#### WHAT TO PRODUCE
Every record needs to come back as written, except for the pictures.

Collected data entries:
==========

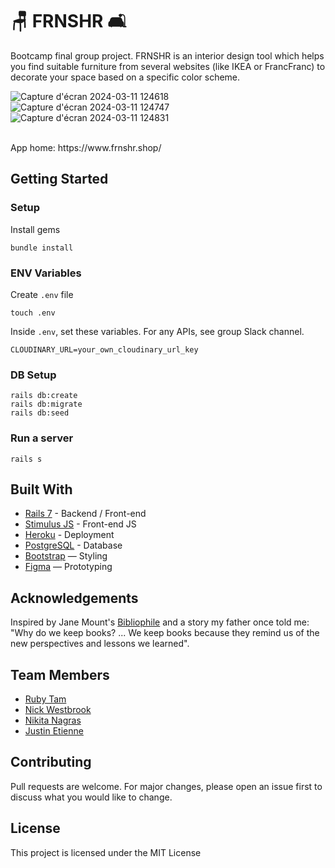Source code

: # 🪑 FRNSHR 🛋️

Bootcamp final group project.
FRNSHR is an interior design tool which helps you find suitable furniture from several websites (like IKEA or FrancFranc) to decorate your space based on a specific color scheme.

![Capture d'écran 2024-03-11 124618](https://github.com/Jasufr/FRNSHR/assets/125636129/b8105e45-c5bf-42b5-9c57-6b7f84c8400a)
![Capture d'écran 2024-03-11 124747](https://github.com/Jasufr/FRNSHR/assets/125636129/fa7d8695-007d-4df5-9154-683164e78171)
![Capture d'écran 2024-03-11 124831](https://github.com/Jasufr/FRNSHR/assets/125636129/5daa5707-c970-4162-8108-7f8124d45646)


<br>
App home: https://www.frnshr.shop/
   

## Getting Started
### Setup

Install gems
```
bundle install
```

### ENV Variables
Create `.env` file
```
touch .env
```
Inside `.env`, set these variables. For any APIs, see group Slack channel.
```
CLOUDINARY_URL=your_own_cloudinary_url_key
```

### DB Setup
```
rails db:create
rails db:migrate
rails db:seed
```

### Run a server
```
rails s
```

## Built With
- [Rails 7](https://guides.rubyonrails.org/) - Backend / Front-end
- [Stimulus JS](https://stimulus.hotwired.dev/) - Front-end JS
- [Heroku](https://heroku.com/) - Deployment
- [PostgreSQL](https://www.postgresql.org/) - Database
- [Bootstrap](https://getbootstrap.com/) — Styling
- [Figma](https://www.figma.com) — Prototyping

## Acknowledgements
Inspired by Jane Mount's [Bibliophile](https://www.amazon.com/Bibliophile-Illustrated-Miscellany-Jane-Mount/dp/1452167230) and a story my father once told me: "Why do we keep books? ... We keep books because they remind us of the new perspectives and lessons we learned".

## Team Members
- [Ruby Tam](https://github.com/rubykytam)
- [Nick Westbrook](https://github.com/ntw3001)
- [Nikita Nagras](https://github.com/Nikita-Nagras)
- [Justin Etienne](https://github.com/Jasufr)

## Contributing
Pull requests are welcome. For major changes, please open an issue first to discuss what you would like to change.

## License
This project is licensed under the MIT License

==========

#### REPLY TO THE TASK
Source code

: # 🪑 FRNSHR 🛋️

Bootcamp final group project.
FRNSHR is an interior design tool which helps you find suitable furniture from several websites (like IKEA or FrancFranc) to decorate your space based on a specific color scheme.

![Capture d'écran 2024-03-11 124618](https://github.com/Jasufr/FRNSHR/assets/125636129/b8105e45-c5bf-42b5-9c57-6b7f84c8400a)
![Capture d'écran 2024-03-11 124747](https://github.com/Jasufr/FRNSHR/assets/125636129/fa7d8695-007d-4df5-9154-683164e78171)
![Capture d'écran 2024-03-11 124831](https://github.com/Jasufr/FRNSHR/assets/125636129/5daa5707-c970-4162-8108-7f8124d45646)


<br>
App home: https://www.frnshr.shop/
   

## Getting Started
### Setup

Install gems
```
bundle install
```

### ENV Variables
Create `.env` file
```
touch .env
```
Inside `.env`, set these variables. For any APIs, see group Slack channel.
```
CLOUDINARY_URL=your_own_cloudinary_url_key
```

### DB Setup
```
rails db:create
rails db:migrate
rails db:seed
```

### Run a server
```
rails s
```

## Built With
- [Rails 7](https://guides.rubyonrails.org/) - Backend / Front-end
- [Stimulus JS](https://stimulus.hotwired.dev/) - Front-end JS
- [Heroku](https://heroku.com/) - Deployment
- [PostgreSQL](https://www.postgresql.org/) - Database
- [Bootstrap](https://getbootstrap.com/) — Styling
- [Figma](https://www.figma.com) — Prototyping

## Acknowledgements
Inspired by Jane Mount's [Bibliophile](https://www.amazon.com/Bibliophile-Illustrated-Miscellany-Jane-Mount/dp/1452167230) and a story my father once told me: "Why do we keep books? ... We keep books because they remind us of the new perspectives and lessons we learned".

## Team Members
- [Ruby Tam](https://github.com/rubykytam)
- [Nick Westbrook](https://github.com/ntw3001)
- [Nikita Nagras](https://github.com/Nikita-Nagras)
- [Justin Etienne](https://github.com/Jasufr)

## Contributing
Pull requests are welcome. For major changes, please open an issue first to discuss what you would like to change.

## License
This project is licensed under the MIT License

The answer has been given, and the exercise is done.